The first table contains the results of testing at each sample point and each test time for the second day (E. coli) the test was conducted. The next two tables contain the results of sample regrowth after the 30 minute samples (taken 30 minutes after SOR) were held for 3-days and 10 days. The 3-day data indicates no regrowth for the samples taken in PET containers for 3-days and 10-days.

Note, samples taken in the sterile containers with the preservative showed growth and regrowth for all samples taken. This will be discussed below.

The results indicate that apparatus 110 in general reduced the E.coli to nearly zero. This could be considered a 4-log reduction for the product water sampled in PET containers.

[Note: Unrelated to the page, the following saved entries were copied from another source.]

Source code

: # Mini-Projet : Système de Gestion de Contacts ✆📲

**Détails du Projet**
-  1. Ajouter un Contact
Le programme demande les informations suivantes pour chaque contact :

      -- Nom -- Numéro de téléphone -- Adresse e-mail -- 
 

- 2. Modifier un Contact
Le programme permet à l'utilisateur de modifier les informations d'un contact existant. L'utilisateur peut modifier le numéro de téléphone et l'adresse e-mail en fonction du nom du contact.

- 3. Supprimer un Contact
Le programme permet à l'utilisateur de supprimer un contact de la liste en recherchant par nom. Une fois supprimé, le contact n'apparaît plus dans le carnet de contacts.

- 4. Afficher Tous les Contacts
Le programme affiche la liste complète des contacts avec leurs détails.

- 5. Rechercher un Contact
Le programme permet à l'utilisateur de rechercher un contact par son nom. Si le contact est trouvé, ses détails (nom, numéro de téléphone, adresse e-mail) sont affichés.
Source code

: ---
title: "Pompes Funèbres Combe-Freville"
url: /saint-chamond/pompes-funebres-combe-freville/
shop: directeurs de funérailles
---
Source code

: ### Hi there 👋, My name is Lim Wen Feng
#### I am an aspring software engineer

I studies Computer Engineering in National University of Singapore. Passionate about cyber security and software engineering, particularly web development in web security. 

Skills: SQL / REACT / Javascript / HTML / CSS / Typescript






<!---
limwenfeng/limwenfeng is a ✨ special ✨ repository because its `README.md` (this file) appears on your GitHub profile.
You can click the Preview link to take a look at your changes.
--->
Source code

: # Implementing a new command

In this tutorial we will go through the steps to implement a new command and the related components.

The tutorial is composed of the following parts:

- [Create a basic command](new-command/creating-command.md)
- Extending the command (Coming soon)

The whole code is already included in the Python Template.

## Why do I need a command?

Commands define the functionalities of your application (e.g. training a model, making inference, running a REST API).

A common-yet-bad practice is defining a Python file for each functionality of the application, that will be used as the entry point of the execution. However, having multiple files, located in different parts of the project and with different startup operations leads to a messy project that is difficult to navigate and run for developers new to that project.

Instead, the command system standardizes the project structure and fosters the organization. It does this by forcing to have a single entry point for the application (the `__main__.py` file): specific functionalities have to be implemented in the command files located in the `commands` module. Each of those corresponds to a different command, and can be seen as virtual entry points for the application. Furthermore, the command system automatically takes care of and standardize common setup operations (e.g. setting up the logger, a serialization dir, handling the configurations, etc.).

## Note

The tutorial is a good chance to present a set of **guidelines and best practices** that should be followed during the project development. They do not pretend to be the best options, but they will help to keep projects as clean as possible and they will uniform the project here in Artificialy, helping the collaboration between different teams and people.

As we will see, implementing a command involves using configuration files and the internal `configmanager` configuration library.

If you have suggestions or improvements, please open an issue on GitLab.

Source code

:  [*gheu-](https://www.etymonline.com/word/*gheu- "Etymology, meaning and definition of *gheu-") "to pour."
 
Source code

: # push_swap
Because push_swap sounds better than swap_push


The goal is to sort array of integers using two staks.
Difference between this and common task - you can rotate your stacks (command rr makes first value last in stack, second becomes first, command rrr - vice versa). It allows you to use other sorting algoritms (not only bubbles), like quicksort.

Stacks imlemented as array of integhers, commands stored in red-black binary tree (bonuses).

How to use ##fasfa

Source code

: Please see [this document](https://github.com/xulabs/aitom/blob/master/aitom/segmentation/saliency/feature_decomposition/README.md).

The water bottled in PET containers, which did not contain a preservative, showed no regrowth at either the 3-day or 10-day post bottling times for either Pseudomonas fluorescens or E. coli. Bottling in PET containers is representative of the conditions under which the water would be commercially bottled. These are positive results indicating that the process of the present invention killed the Pseudomonas fluorescens and E. coli. Consistent results were obtained in the two tests.

Parallel samples taken in standard, sterile plastic microbiological sample containers showed some growth. These sample containers contain the preservative, sodium thiosulfate, which removes free chlorine or any oxidant (e.g. ozone and peroxide) from samples. The effect that the preservative, sodium thiosulfate, may have had on the microbe killing mechanism generated by the process disclosed in the invention is not known.

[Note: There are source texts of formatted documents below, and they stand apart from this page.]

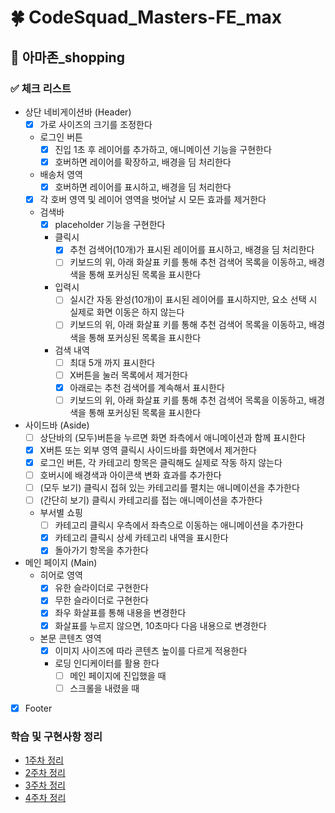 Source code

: # 🍀 CodeSquad_Masters-FE_max

## **📝 아마존_shopping**

### **✅ 체크 리스트**

- 상단 네비게이션바 (Header)
  - [X] 가로 사이즈의 크기를 조정한다
  - 로그인 버튼
    - [X] 진입 1초 후 레이어를 추가하고, 애니메이션 기능을 구현한다
    - [X] 호버하면 레이어를 확장하고, 배경을 딤 처리한다
  - 배송처 영역
    - [X] 호버하면 레이어를 표시하고, 배경을 딤 처리한다
  - [X] 각 호버 영역 및 레이어 영역을 벗어날 시 모든 효과를 제거한다
  - 검색바
    - [X] placeholder 기능을 구현한다
    - 클릭시
      - [X] 추천 검색어(10개)가 표시된 레이어를 표시하고, 배경을 딤 처리한다
      - [ ] 키보드의 위, 아래 화살표 키를 통해 추천 검색어 목록을 이동하고, 배경색을 통해 포커싱된 목록을 표시한다
    - 입력시
      - [ ] 실시간 자동 완성(10개)이 표시된 레이어를 표시하지만, 요소 선택 시 실제로 화면 이동은 하지 않는다
      - [ ] 키보드의 위, 아래 화살표 키를 통해 추천 검색어 목록을 이동하고, 배경색을 통해 포커싱된 목록을 표시한다
    - 검색 내역
      - [ ] 최대 5개 까지 표시한다
      - [ ] X버튼을 눌러 목록에서 제거한다
      - [X] 아래로는 추천 검색어를 계속해서 표시한다
      - [ ] 키보드의 위, 아래 화살표 키를 통해 추천 검색어 목록을 이동하고, 배경색을 통해 포커싱된 목록을 표시한다
- 사이드바 (Aside)
  - [ ] 상단바의 (모두)버튼을 누르면 화면 좌측에서 애니메이션과 함께 표시한다
  - [X] X버튼 또는 외부 영역 클릭시 사이드바를 화면에서 제거한다
  - [X] 로그인 버튼, 각 카테고리 항목은 클릭해도 실제로 작동 하지 않는다
  - [ ] 호버시에 배경색과 아이콘색 변화 효과를 추가한다
  - [ ] (모두 보기) 클릭시 접혀 있는 카테고리를 펼치는 애니메이션을 추가한다
  - [ ] (간단히 보기) 클릭시 카테고리를 접는 애니메이션을 추가한다
  - 부서별 쇼핑
    - [ ] 카테고리 클릭시 우측에서 좌측으로 이동하는 애니메이션을 추가한다
    - [X] 카테고리 클릭시 상세 카테고리 내역을 표시한다
    - [X] 돌아가기 항목을 추가한다
- 메인 페이지 (Main)
  - 히어로 영역
    - [X] 유한 슬라이더로 구현한다
    - [X] 무한 슬라이더로 구현한다
    - [X] 좌우 화살표를 통해 내용을 변경한다
    - [X] 화살표를 누르지 않으면, 10초마다 다음 내용으로 변경한다
  - 본문 콘텐츠 영역
    - [X] 이미지 사이즈에 따라 콘텐츠 높이를 다르게 적용한다
    - 로딩 인디케이터를 활용 한다
      - [ ] 메인 페이지에 진입했을 때
      - [ ] 스크롤을 내렸을 때
- [X] Footer

### **학습 및 구현사항 정리**

- [1주차 정리](READEME/week1.md)
- [2주차 정리](READEME/week2.md)
- [3주차 정리](READEME/week3.md)
- [4주차 정리](READEME/week4.md)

The entire teachings of the following documents are herein incorporated by reference: U.S. Pat. No.: 6,217,712 B1, granted Apr. 17, 2001; U.S. application No.: 09/679,371 (abandoned), filed Oct. 5, 2000; U.S. application No.: 09/507,122, filed Feb. 18, 2000; U.S. Pat. No.: 6,217,712, granted Mar. 29, 2001; U.S. application No.: 08/760,342 (abandoned), filed Dec. 4, 1996; and U.S. application No.: 11/209,176 filed Aug. 22, 2005.

While this invention has been particularly shown and described with references to preferred embodiments thereof, it will be understood by those skilled in the art that various changes in form and details may be made therein without departing from the scope of the invention encompassed herein.